→ **Requirement**
An exact transcription is needed, starting with the line that contains "Coming soon: The" and ending with the last line of the records.

→ **Data records**
<<<<

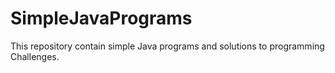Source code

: # SimpleJavaPrograms

This repository contain simple Java programs and solutions to programming Challenges.
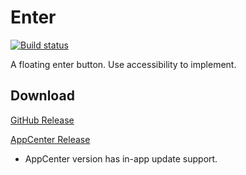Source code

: # Enter

[![Build status](https://build.appcenter.ms/v0.1/apps/37f873aa-894d-46de-a30d-a803e25bd52c/branches/master/badge)](https://appcenter.ms)

A floating enter button. Use accessibility to implement.

## Download

[GitHub Release](https://github.com/Zxilly/Enter/releases)

[AppCenter Release](https://install.appcenter.ms/users/zxilly/apps/enter/distribution_groups/release)

* AppCenter version has in-app update support.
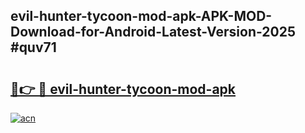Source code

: ## evil-hunter-tycoon-mod-apk-APK-MOD-Download-for-Android-Latest-Version-2025 #quv71

# <h2><a href="https://andorid.site?title=evil-hunter-tycoon-mod-apk&ref=12M">🔗👉 🔴 evil-hunter-tycoon-mod-apk</a></h2>

[![acn](https://github.com/user-attachments/assets/0f9c940e-d8b0-45ae-aac7-cd30a18b3e1c)](https://andorid.site?title=evil-hunter-tycoon-mod-apk&ref=12M)

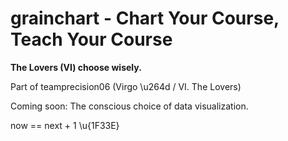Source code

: # grainchart - Chart Your Course, Teach Your Course

**The Lovers (VI) choose wisely.**

Part of teamprecision06 (Virgo \u264d / VI. The Lovers)

Coming soon: The conscious choice of data visualization.

now == next + 1 \u{1F33E}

>>>>

→ **Task response**
Coming soon: The conscious choice of data visualization.

now == next + 1 \u{1F33E}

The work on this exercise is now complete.